V-man wrote:
The vertex format can be xyz, but your entire vertex should be multiples of 32 bytes.
Perhaps this is just a slight misunderstanding, but that’s not what the document says.
It says that if you’re shuffling data over AGP, use “multiples of 32 byte sized vertices”.
The way I read it, is that if you’re on AGP (and now we’re venturing way outside OpenGL and into specific hardware optimizations for bus-transactions - for a bus that’s being phased out) you should submit your data in a form allowing to maximize the throughput of that particular bus. I.e. if you have only xyz in your vertices, it means you should submit them in batches of multiples of 8 vertices (8*12 = 96 bytes = 3 bus transactions, 32 bytes each).
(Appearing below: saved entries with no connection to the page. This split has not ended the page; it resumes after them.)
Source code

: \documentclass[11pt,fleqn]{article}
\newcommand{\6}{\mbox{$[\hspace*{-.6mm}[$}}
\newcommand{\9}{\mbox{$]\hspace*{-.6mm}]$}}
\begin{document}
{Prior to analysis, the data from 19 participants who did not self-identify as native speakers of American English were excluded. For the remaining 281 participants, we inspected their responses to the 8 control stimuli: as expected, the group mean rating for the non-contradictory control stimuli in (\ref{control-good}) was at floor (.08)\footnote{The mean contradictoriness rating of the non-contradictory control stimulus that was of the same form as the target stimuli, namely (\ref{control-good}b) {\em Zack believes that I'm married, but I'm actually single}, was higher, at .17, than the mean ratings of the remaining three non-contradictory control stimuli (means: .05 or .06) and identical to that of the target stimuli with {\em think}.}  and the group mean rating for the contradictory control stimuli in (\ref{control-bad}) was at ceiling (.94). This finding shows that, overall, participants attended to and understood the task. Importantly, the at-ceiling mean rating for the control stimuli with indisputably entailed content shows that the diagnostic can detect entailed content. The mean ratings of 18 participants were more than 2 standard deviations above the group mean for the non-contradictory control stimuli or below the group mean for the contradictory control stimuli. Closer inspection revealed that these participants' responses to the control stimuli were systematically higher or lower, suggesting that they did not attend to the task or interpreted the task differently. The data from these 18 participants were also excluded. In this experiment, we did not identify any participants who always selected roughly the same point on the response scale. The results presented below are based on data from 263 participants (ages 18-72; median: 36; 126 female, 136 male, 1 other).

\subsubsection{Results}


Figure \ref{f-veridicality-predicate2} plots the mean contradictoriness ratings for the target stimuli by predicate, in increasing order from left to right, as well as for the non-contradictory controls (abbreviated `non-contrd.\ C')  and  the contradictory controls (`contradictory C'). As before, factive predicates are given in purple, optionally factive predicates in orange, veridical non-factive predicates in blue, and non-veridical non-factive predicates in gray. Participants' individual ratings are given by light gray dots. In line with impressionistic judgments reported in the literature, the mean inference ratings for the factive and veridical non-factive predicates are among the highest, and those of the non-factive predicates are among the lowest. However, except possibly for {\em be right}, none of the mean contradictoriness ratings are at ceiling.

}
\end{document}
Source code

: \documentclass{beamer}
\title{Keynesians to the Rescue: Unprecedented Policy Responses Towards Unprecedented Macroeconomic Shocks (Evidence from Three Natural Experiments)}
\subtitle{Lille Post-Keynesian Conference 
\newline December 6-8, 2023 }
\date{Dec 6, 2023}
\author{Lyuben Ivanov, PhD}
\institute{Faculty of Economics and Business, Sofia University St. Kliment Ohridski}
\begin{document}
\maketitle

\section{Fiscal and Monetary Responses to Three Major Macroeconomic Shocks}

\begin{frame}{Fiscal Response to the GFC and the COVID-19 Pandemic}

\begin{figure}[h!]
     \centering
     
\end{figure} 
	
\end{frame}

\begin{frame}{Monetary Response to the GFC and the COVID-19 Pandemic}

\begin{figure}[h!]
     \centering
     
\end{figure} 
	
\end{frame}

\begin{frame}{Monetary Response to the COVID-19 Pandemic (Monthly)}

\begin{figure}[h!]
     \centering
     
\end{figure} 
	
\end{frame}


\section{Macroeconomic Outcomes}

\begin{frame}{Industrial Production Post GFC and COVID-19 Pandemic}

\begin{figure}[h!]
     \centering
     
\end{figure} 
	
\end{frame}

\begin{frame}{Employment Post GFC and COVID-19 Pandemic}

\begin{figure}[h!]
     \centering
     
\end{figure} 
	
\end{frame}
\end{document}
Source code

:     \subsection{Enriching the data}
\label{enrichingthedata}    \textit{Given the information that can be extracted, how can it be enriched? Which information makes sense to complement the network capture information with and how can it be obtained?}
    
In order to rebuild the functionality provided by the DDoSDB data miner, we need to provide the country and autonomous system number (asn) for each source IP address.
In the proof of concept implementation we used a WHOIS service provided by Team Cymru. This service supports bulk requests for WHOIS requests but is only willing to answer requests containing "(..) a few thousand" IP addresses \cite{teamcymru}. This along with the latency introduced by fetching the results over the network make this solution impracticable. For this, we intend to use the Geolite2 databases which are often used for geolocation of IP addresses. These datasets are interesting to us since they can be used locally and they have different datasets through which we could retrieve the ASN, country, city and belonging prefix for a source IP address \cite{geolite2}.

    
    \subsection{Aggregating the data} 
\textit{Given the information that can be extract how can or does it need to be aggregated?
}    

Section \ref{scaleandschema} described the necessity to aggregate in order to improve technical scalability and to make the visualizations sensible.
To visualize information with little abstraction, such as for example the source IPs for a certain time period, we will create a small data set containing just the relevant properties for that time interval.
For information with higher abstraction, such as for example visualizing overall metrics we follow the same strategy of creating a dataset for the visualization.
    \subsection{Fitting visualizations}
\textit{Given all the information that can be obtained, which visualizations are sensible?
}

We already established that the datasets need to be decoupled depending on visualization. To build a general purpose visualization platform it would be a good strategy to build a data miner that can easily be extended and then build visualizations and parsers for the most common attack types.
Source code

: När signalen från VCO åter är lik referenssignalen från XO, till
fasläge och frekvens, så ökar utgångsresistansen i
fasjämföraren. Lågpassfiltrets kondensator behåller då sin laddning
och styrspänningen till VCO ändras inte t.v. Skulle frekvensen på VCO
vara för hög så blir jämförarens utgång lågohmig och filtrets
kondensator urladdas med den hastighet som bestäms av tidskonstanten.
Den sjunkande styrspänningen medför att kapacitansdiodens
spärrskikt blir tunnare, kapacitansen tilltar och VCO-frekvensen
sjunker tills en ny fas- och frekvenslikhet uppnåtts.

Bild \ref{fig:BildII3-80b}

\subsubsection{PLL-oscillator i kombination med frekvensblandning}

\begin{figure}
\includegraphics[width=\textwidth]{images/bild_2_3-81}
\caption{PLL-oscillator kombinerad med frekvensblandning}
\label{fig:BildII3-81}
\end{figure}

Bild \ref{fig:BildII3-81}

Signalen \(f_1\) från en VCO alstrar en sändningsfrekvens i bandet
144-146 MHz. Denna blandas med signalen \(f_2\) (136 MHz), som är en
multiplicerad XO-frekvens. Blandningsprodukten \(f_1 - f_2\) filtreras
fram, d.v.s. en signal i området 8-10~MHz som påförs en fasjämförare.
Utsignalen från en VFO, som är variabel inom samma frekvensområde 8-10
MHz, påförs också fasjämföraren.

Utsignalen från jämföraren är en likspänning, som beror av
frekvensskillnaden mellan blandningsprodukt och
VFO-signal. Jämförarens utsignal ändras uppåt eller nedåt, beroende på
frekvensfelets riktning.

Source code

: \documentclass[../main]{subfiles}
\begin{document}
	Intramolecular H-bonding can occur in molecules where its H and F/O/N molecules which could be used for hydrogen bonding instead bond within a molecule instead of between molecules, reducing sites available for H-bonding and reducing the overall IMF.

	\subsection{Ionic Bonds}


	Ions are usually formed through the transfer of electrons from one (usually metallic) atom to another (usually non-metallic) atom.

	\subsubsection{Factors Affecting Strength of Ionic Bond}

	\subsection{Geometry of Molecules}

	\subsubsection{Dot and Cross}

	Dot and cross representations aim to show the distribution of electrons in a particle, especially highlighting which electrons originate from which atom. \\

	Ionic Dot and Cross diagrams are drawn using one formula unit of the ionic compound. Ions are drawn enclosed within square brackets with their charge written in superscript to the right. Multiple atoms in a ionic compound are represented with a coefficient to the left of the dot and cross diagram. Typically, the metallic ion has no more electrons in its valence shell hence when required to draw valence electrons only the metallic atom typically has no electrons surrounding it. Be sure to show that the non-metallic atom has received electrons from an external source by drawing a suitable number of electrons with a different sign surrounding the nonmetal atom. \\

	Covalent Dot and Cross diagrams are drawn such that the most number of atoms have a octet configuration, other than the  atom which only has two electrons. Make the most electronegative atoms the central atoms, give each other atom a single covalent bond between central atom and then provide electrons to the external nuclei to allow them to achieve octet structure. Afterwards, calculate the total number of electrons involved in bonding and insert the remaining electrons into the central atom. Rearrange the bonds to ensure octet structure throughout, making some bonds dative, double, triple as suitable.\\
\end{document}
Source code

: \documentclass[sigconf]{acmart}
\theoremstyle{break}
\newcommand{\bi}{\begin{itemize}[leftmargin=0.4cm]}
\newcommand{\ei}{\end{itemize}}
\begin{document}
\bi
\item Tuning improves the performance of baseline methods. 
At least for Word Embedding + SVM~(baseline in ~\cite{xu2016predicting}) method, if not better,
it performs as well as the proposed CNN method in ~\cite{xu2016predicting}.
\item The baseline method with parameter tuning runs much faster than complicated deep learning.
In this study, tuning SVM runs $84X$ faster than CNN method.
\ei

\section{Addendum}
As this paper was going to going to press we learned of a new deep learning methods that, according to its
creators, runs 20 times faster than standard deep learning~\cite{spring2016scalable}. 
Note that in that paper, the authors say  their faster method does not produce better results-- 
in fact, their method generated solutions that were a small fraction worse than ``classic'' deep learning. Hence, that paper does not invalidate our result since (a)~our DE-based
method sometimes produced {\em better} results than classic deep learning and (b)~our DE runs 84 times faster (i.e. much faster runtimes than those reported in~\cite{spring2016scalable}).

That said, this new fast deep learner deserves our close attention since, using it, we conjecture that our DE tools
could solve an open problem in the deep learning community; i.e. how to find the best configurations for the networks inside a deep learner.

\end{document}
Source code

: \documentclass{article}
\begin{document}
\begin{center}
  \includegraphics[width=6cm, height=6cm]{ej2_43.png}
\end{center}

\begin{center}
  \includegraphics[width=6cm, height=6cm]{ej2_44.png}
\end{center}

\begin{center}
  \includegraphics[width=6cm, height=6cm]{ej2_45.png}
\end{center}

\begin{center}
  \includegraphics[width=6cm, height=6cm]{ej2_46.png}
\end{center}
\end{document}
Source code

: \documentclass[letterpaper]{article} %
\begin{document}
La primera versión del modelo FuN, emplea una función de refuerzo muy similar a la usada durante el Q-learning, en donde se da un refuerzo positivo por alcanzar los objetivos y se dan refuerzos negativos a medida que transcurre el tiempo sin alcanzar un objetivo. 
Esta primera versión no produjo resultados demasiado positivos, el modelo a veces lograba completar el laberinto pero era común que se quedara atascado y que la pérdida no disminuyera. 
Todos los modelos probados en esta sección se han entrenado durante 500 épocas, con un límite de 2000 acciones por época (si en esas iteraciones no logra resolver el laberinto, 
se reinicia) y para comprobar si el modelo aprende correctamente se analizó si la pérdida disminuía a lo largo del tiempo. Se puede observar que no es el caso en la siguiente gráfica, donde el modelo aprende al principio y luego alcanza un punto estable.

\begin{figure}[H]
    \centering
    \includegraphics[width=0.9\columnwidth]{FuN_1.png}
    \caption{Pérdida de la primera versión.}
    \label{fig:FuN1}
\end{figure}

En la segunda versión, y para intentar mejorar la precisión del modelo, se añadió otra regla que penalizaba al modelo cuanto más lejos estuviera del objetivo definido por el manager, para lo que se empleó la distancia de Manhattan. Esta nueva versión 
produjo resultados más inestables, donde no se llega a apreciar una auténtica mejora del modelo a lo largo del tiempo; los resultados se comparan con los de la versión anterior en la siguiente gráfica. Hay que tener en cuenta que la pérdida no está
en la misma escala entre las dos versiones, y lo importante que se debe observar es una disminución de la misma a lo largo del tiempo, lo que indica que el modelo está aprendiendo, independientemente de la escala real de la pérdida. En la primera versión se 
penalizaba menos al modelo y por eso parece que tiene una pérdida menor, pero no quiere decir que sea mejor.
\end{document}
If supporting older (e.g Radeon 7000, TNT2) or less specialized (such as Intel integrated 915, 925 or similar) h/w, that performs TnL using the CPU, submitting data well aligned for the CPU will affect that/those stage(s) of the pipeline, but besides CPU and/or system RAM specific behaviours, I think todays and yesterdays GPU’s (back to Radeon 9200 and GeForce… 1?) handles just about any 32-bit aligned data the same (someone with insight here; feel free to chime in if this assumption is wrong).
What can matter is the alignment of the starting address (in system memory) of a submitted batch of data. Using immediate calls (glVertex & co) the driver should handle this. Mapped buffers should already be page aligned (and on Windows, due to the way its memory manager works, I’m almost 100% sure you’ll even get them 64KB-aligned).
I think that leaves only the “upload” style functions (e.g. BufferData), where source data could be mis-aligned from a cache-line, bus transfer, or even DMA perspective.
By that, I think I’ve left “off-topic” in the dust for this thread, so I’ll stop here. Just to round off, I’m not saying alignment isn’t still an issue, but something tells me it often isn’t the AGP memory transaction requirements that is the issue, anymore.